Training logs print to the terminal and to TensorBoard. Launch TensorBoard in a second terminal:

tensorboard --logdir ~/lerobot-policies/

Then open http://localhost:6006 in your browser. Watch these curves:

loss/reconstruction (L_recon)

The primary training signal. Should decrease from ~2.5–3.5 to below 0.1 by 50,000 steps. A plateau above 0.15 after 40,000 steps usually means your dataset has too much variance — review Unit 3's good demo practices and consider recording more consistent demonstrations.

loss/kl (L_kl)

Rises slowly from near 0 to 5–20. This is expected behavior — the CVAE is learning a compact style embedding. If it exceeds 40, your demonstrations contain too much behavioral diversity. If it stays near 0 after 20k steps, the CVAE is not learning; increase kl_weight to 20.

train/loss (total loss)

L_recon + kl_weight × L_kl. Dominated by L_recon in early training. Should decrease monotonically. A total loss that rises after an initial decrease indicates learning rate decay is too aggressive — check the scheduler config.

Checkpoint Management

Checkpoints save every 5,000 steps to ~/lerobot-policies/pick-place-v1/checkpoints/. Do not assume the final checkpoint is the best. The policy can overfit at high step counts, especially with small datasets.
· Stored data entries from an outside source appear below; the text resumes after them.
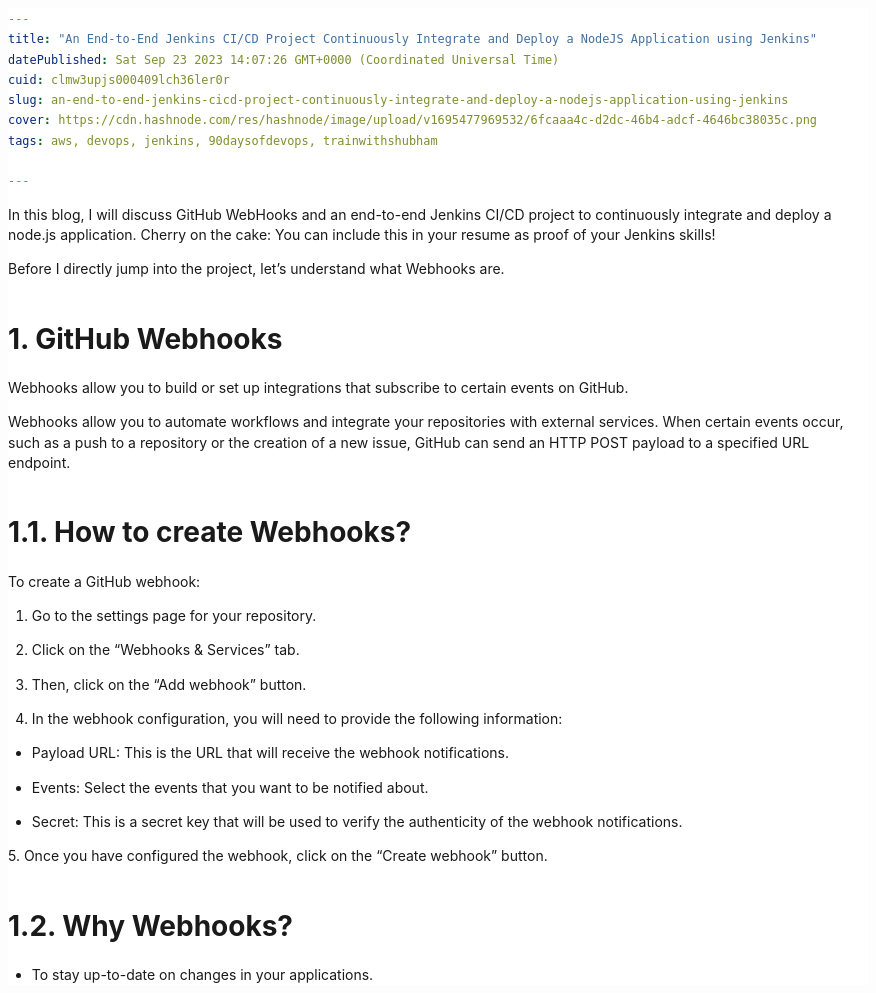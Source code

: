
 ```yaml
---
title: "An End-to-End Jenkins CI/CD Project Continuously Integrate and Deploy a NodeJS Application using Jenkins"
datePublished: Sat Sep 23 2023 14:07:26 GMT+0000 (Coordinated Universal Time)
cuid: clmw3upjs000409lch36ler0r
slug: an-end-to-end-jenkins-cicd-project-continuously-integrate-and-deploy-a-nodejs-application-using-jenkins
cover: https://cdn.hashnode.com/res/hashnode/image/upload/v1695477969532/6fcaaa4c-d2dc-46b4-adcf-4646bc38035c.png
tags: aws, devops, jenkins, 90daysofdevops, trainwithshubham

---
```


In this blog, I will discuss GitHub WebHooks and an end-to-end Jenkins CI/CD project to continuously integrate and deploy a node.js application. Cherry on the cake: You can include this in your resume as proof of your Jenkins skills!

Before I directly jump into the project, let’s understand what Webhooks are.

# **1\. GitHub Webhooks**

Webhooks allow you to build or set up integrations that subscribe to certain events on GitHub.

Webhooks allow you to automate workflows and integrate your repositories with external services. When certain events occur, such as a push to a repository or the creation of a new issue, GitHub can send an HTTP POST payload to a specified URL endpoint.

# **1.1. How to create Webhooks?**

To create a GitHub webhook:

1. Go to the settings page for your repository.
    
2. Click on the “Webhooks & Services” tab.
    
3. Then, click on the “Add webhook” button.
    
4. In the webhook configuration, you will need to provide the following information:
    

* Payload URL: This is the URL that will receive the webhook notifications.
    
* Events: Select the events that you want to be notified about.
    
* Secret: This is a secret key that will be used to verify the authenticity of the webhook notifications.
    

5\. Once you have configured the webhook, click on the “Create webhook” button.

# **1.2. Why Webhooks?**

* To stay up-to-date on changes in your applications.
    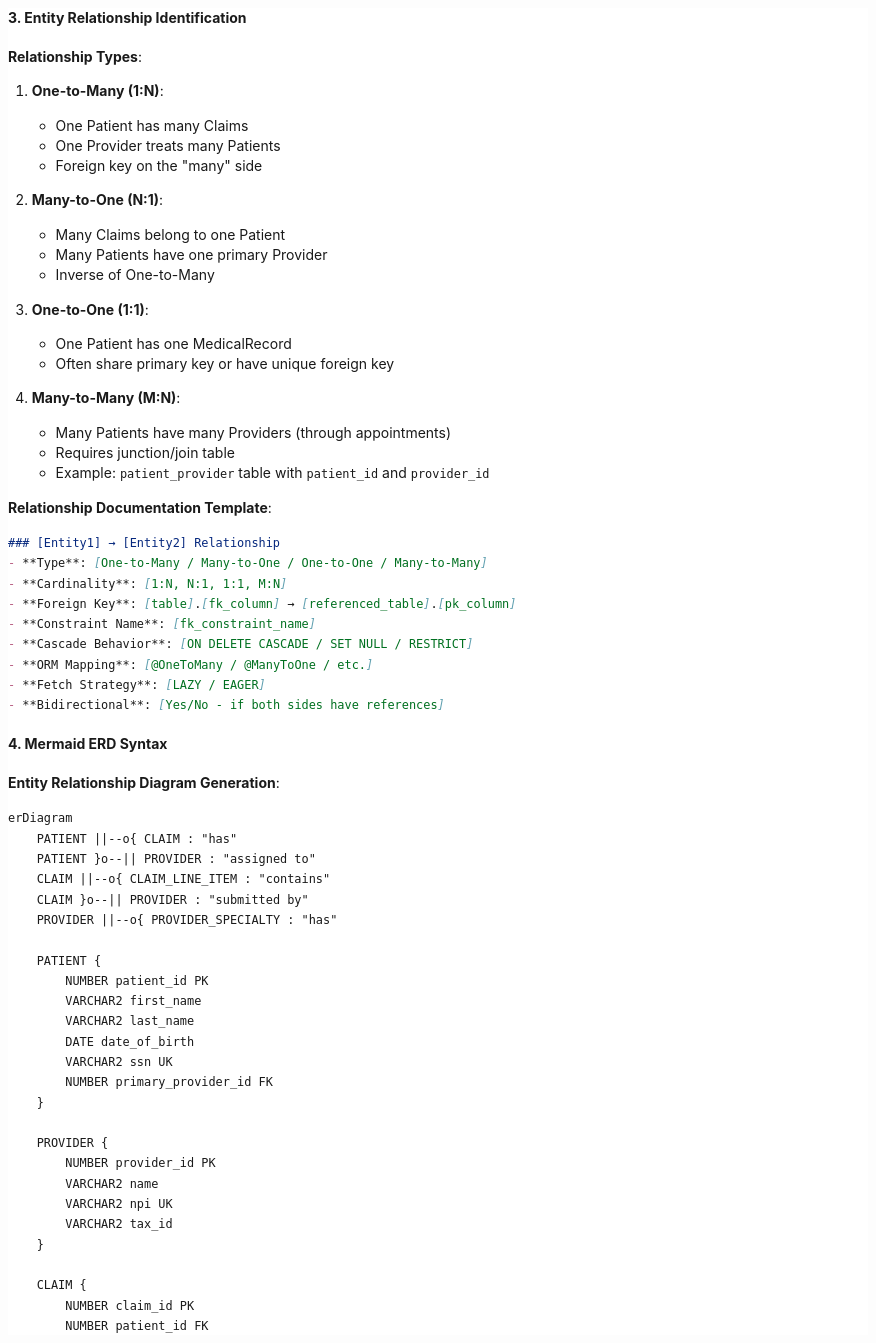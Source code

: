 #### 3. Entity Relationship Identification

**Relationship Types**:

1. **One-to-Many (1:N)**:
   - One Patient has many Claims
   - One Provider treats many Patients
   - Foreign key on the "many" side

2. **Many-to-One (N:1)**:
   - Many Claims belong to one Patient
   - Many Patients have one primary Provider
   - Inverse of One-to-Many

3. **One-to-One (1:1)**:
   - One Patient has one MedicalRecord
   - Often share primary key or have unique foreign key

4. **Many-to-Many (M:N)**:
   - Many Patients have many Providers (through appointments)
   - Requires junction/join table
   - Example: `patient_provider` table with `patient_id` and `provider_id`

**Relationship Documentation Template**:
```markdown
### [Entity1] → [Entity2] Relationship
- **Type**: [One-to-Many / Many-to-One / One-to-One / Many-to-Many]
- **Cardinality**: [1:N, N:1, 1:1, M:N]
- **Foreign Key**: [table].[fk_column] → [referenced_table].[pk_column]
- **Constraint Name**: [fk_constraint_name]
- **Cascade Behavior**: [ON DELETE CASCADE / SET NULL / RESTRICT]
- **ORM Mapping**: [@OneToMany / @ManyToOne / etc.]
- **Fetch Strategy**: [LAZY / EAGER]
- **Bidirectional**: [Yes/No - if both sides have references]
```

#### 4. Mermaid ERD Syntax

**Entity Relationship Diagram Generation**:

```mermaid
erDiagram
    PATIENT ||--o{ CLAIM : "has"
    PATIENT }o--|| PROVIDER : "assigned to"
    CLAIM ||--o{ CLAIM_LINE_ITEM : "contains"
    CLAIM }o--|| PROVIDER : "submitted by"
    PROVIDER ||--o{ PROVIDER_SPECIALTY : "has"
    
    PATIENT {
        NUMBER patient_id PK
        VARCHAR2 first_name
        VARCHAR2 last_name
        DATE date_of_birth
        VARCHAR2 ssn UK
        NUMBER primary_provider_id FK
    }
    
    PROVIDER {
        NUMBER provider_id PK
        VARCHAR2 name
        VARCHAR2 npi UK
        VARCHAR2 tax_id
    }
    
    CLAIM {
        NUMBER claim_id PK
        NUMBER patient_id FK
```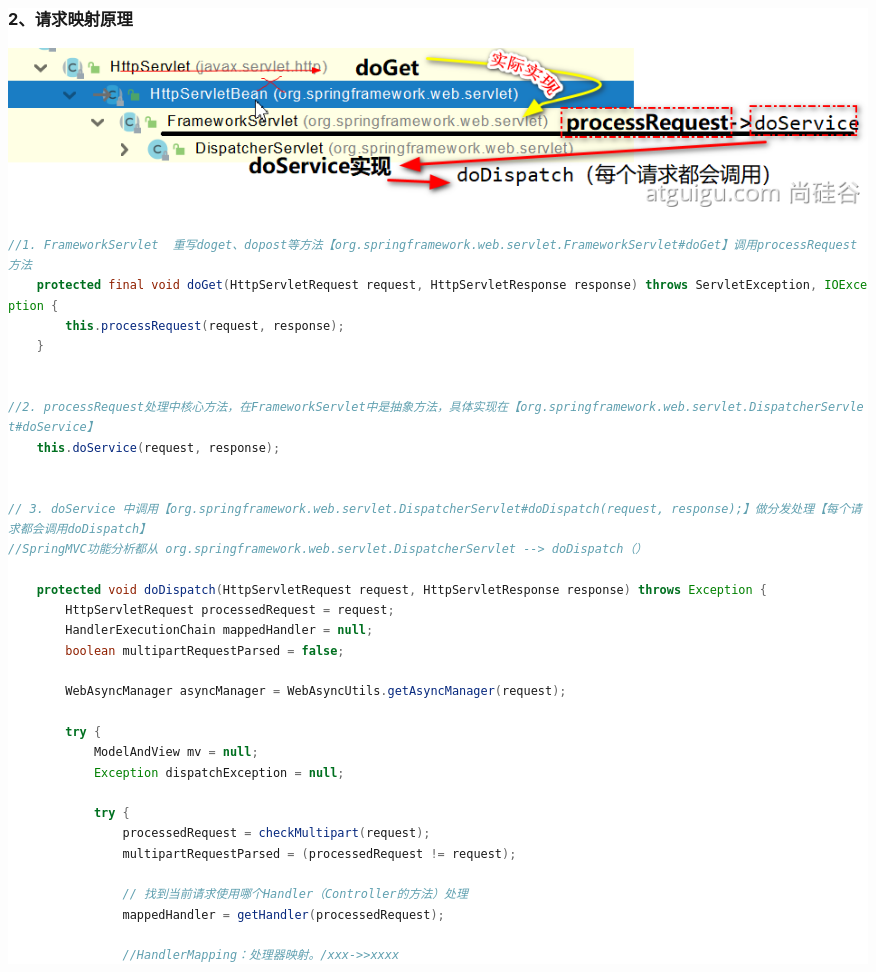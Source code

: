 ### 2、请求映射原理

![img](05、Web开发.assets/1603181171918-b8acfb93-4914-4208-9943-b37610e93864.png)

```java
//1. FrameworkServlet  重写doget、dopost等方法【org.springframework.web.servlet.FrameworkServlet#doGet】调用processRequest方法
    protected final void doGet(HttpServletRequest request, HttpServletResponse response) throws ServletException, IOException {
        this.processRequest(request, response);
    }


//2. processRequest处理中核心方法，在FrameworkServlet中是抽象方法，具体实现在【org.springframework.web.servlet.DispatcherServlet#doService】
    this.doService(request, response);


// 3. doService 中调用【org.springframework.web.servlet.DispatcherServlet#doDispatch(request, response);】做分发处理【每个请求都会调用doDispatch】
//SpringMVC功能分析都从 org.springframework.web.servlet.DispatcherServlet --> doDispatch（）
    
    protected void doDispatch(HttpServletRequest request, HttpServletResponse response) throws Exception {
		HttpServletRequest processedRequest = request;
		HandlerExecutionChain mappedHandler = null;
		boolean multipartRequestParsed = false;

		WebAsyncManager asyncManager = WebAsyncUtils.getAsyncManager(request);

		try {
			ModelAndView mv = null;
			Exception dispatchException = null;

			try {
				processedRequest = checkMultipart(request);
				multipartRequestParsed = (processedRequest != request);

				// 找到当前请求使用哪个Handler（Controller的方法）处理
				mappedHandler = getHandler(processedRequest);
                
                //HandlerMapping：处理器映射。/xxx->>xxxx
```
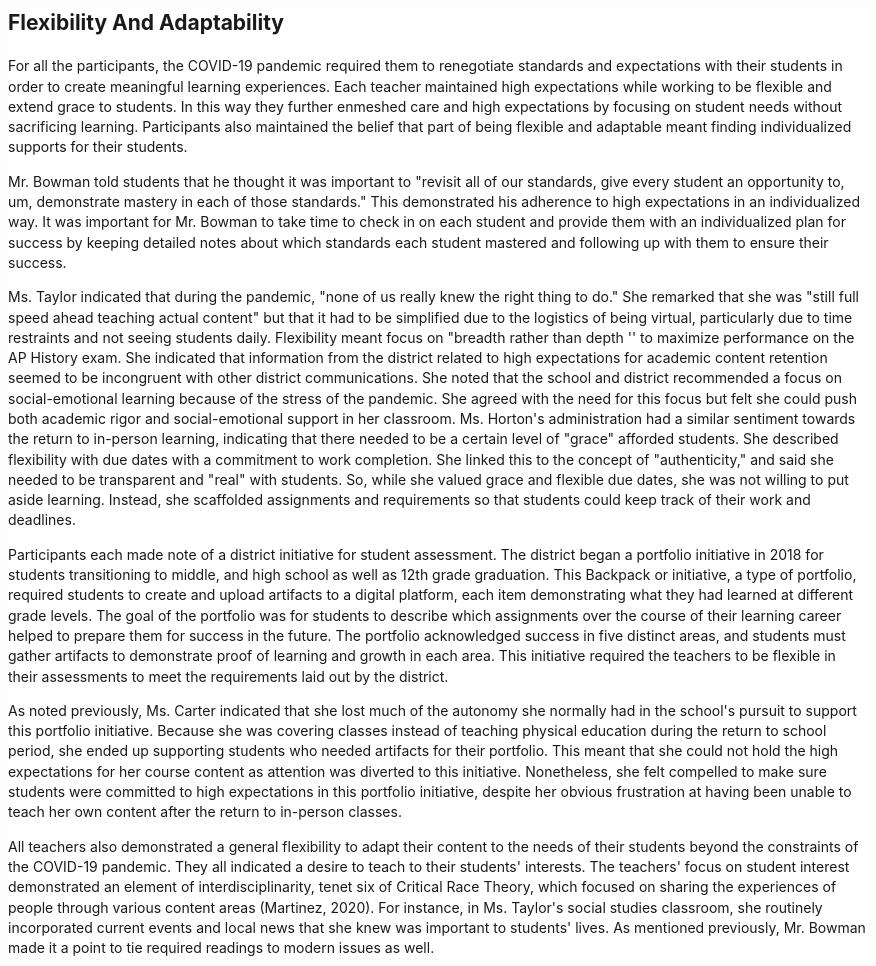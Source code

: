 ## Flexibility And Adaptability

For all the participants, the COVID-19 pandemic required them to renegotiate standards and expectations with their students in order to create meaningful learning experiences. Each teacher maintained high expectations while working to be flexible and extend grace to students. In this way they further enmeshed care and high expectations by focusing on student needs without sacrificing learning. Participants also maintained the belief that part of being flexible and adaptable meant finding individualized supports for their students. 

Mr. Bowman told students that he thought it was important to "revisit all of our standards, give every student an opportunity to, um, demonstrate mastery in each of those standards." This demonstrated his adherence to high expectations in an individualized way. It was important for Mr. Bowman to take time to check in on each student and provide them with an individualized plan for success by keeping detailed notes about which standards each student mastered and following up with them to ensure their success. 

Ms. Taylor indicated that during the pandemic, "none of us really knew the right thing to do." She remarked that she was "still full speed ahead teaching actual content" but that it had to be simplified due to the logistics of being virtual, particularly due to time restraints and not seeing students daily. Flexibility meant focus on "breadth rather than depth '' to maximize performance on the AP History exam. She indicated that information from the district related to high expectations for academic content retention seemed to be incongruent with other district communications. She noted that the school and district recommended a focus on social-emotional learning because of the stress of the pandemic. She agreed with the need for this focus but felt she could push both academic rigor and social-emotional support in her classroom. Ms. Horton's administration had a similar sentiment towards the return to in-person learning, indicating that there needed to be a certain level of "grace" afforded students. She described flexibility with due dates with a commitment to work completion. She linked this to the concept of "authenticity," and said she needed to be transparent and "real" with students. So, while she valued grace and flexible due dates, she was not willing to put aside learning. Instead, she scaffolded assignments and requirements so that students could keep track of their work and deadlines.

Participants each made note of a district initiative for student assessment. The district began a portfolio initiative in 2018 for students transitioning to middle, and high school as well as 12th grade graduation. This Backpack or initiative, a type of portfolio, required students to create and upload artifacts to a digital platform, each item demonstrating what they had learned at different grade levels. The goal of the portfolio was for students to describe which assignments over the course of their learning career helped to prepare them for success in the future. The portfolio acknowledged success in five distinct areas, and students must gather artifacts to demonstrate proof of learning and growth in each area. This initiative required the teachers to be flexible in their assessments to meet the requirements laid out by the district. 

As noted previously, Ms. Carter indicated that she lost much of the autonomy she normally had in the school's pursuit to support this portfolio initiative. Because she was covering classes instead of teaching physical education during the return to school period, she ended up supporting students who needed artifacts for their portfolio. This meant that she could not hold the high expectations for her course content as attention was diverted to this initiative. Nonetheless, she felt compelled to make sure students were committed to high expectations in this portfolio initiative, despite her obvious frustration at having been unable to teach her own content after the return to in-person classes.

All teachers also demonstrated a general flexibility to adapt their content to the needs of their students beyond the constraints of the COVID-19 pandemic. They all indicated a desire to teach to their students' interests. The teachers' focus on student interest demonstrated an element of interdisciplinarity, tenet six of Critical Race Theory, which focused on sharing the experiences of people through various content areas (Martinez, 2020). For instance, in Ms. Taylor's social studies classroom, she routinely incorporated current events and local news that she knew was important to students' lives. As mentioned previously, Mr. Bowman made it a point to tie required readings to modern issues as well. 
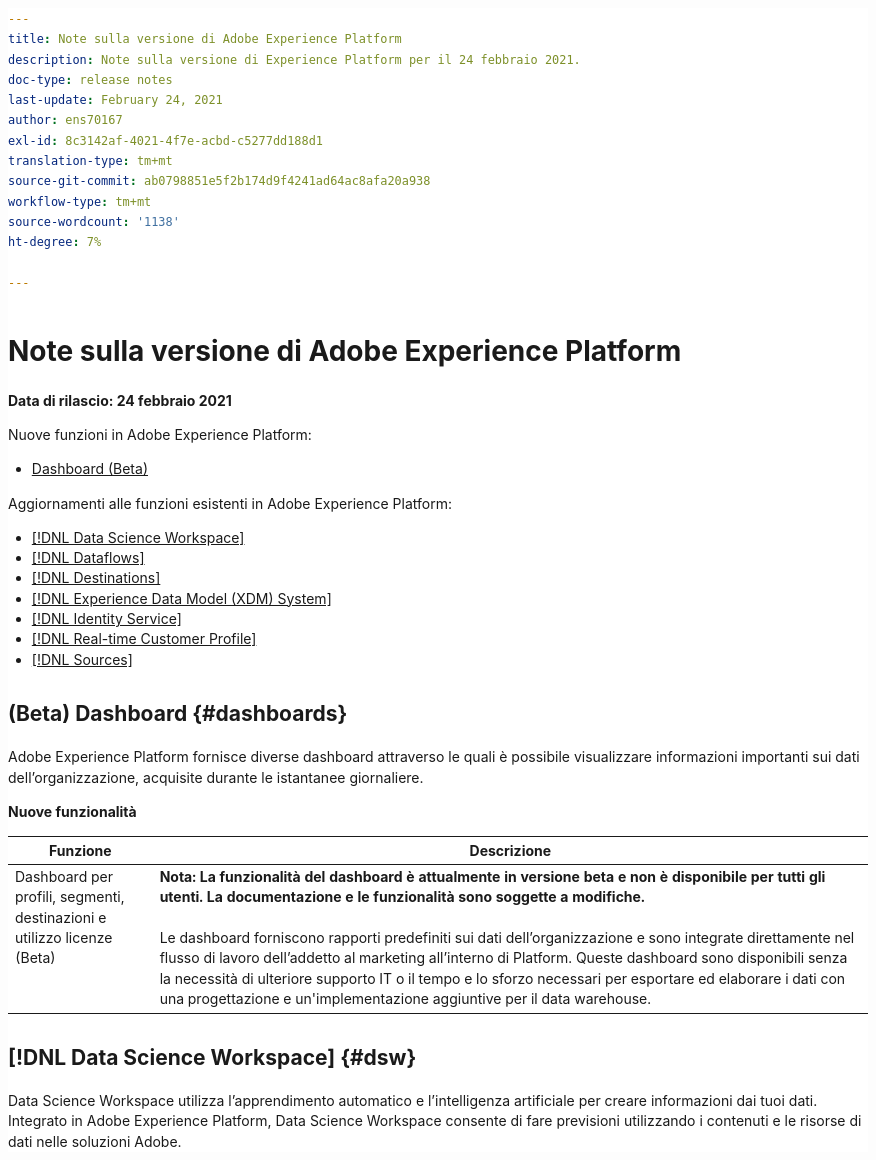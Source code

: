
 ```yaml
---
title: Note sulla versione di Adobe Experience Platform
description: Note sulla versione di Experience Platform per il 24 febbraio 2021.
doc-type: release notes
last-update: February 24, 2021
author: ens70167
exl-id: 8c3142af-4021-4f7e-acbd-c5277dd188d1
translation-type: tm+mt
source-git-commit: ab0798851e5f2b174d9f4241ad64ac8afa20a938
workflow-type: tm+mt
source-wordcount: '1138'
ht-degree: 7%

---
```


# Note sulla versione di Adobe Experience Platform

**Data di rilascio: 24 febbraio 2021**

Nuove funzioni in Adobe Experience Platform:

- [Dashboard (Beta)](#dashboards)

Aggiornamenti alle funzioni esistenti in Adobe Experience Platform:

- [[!DNL Data Science Workspace]](#dsw)
- [[!DNL Dataflows]](#dataflows)
- [[!DNL Destinations]](#destinations)
- [[!DNL Experience Data Model (XDM) System]](#xdm)
- [[!DNL Identity Service]](#identity)
- [[!DNL Real-time Customer Profile]](#profile)
- [[!DNL Sources]](#sources)

## (Beta) Dashboard {#dashboards}

Adobe Experience Platform fornisce diverse dashboard attraverso le quali è possibile visualizzare informazioni importanti sui dati dell’organizzazione, acquisite durante le istantanee giornaliere.

**Nuove funzionalità**

| Funzione | Descrizione |
| --- | --- |
| Dashboard per profili, segmenti, destinazioni e utilizzo licenze (Beta) | **Nota: La funzionalità del dashboard è attualmente in versione beta e non è disponibile per tutti gli utenti. La documentazione e le funzionalità sono soggette a modifiche.**<br/><br/> Le dashboard forniscono rapporti predefiniti sui dati dell’organizzazione e sono integrate direttamente nel flusso di lavoro dell’addetto al marketing all’interno di Platform. Queste dashboard sono disponibili senza la necessità di ulteriore supporto IT o il tempo e lo sforzo necessari per esportare ed elaborare i dati con una progettazione e un&#39;implementazione aggiuntive per il data warehouse. |

## [!DNL Data Science Workspace] {#dsw}

Data Science Workspace utilizza l’apprendimento automatico e l’intelligenza artificiale per creare informazioni dai tuoi dati. Integrato in Adobe Experience Platform, Data Science Workspace consente di fare previsioni utilizzando i contenuti e le risorse di dati nelle soluzioni Adobe.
After training, identify your best checkpoint: it is the step where L_reconstruction reached its minimum before starting to plateau. For 50 demonstrations, this typically occurs in the 35,000–50,000 step range. Save this step number — you will use it in Unit 5.

Unit 4 Complete When...

Training has completed 50,000 steps and checkpoints are saved in ~/lerobot-policies/pick-place-v1/checkpoints/. The final L_reconstruction loss is below 0.1. You have identified your best checkpoint step based on the loss curves. You understand what L_kl is doing in your training run. You are ready to evaluate the policy in Unit 5.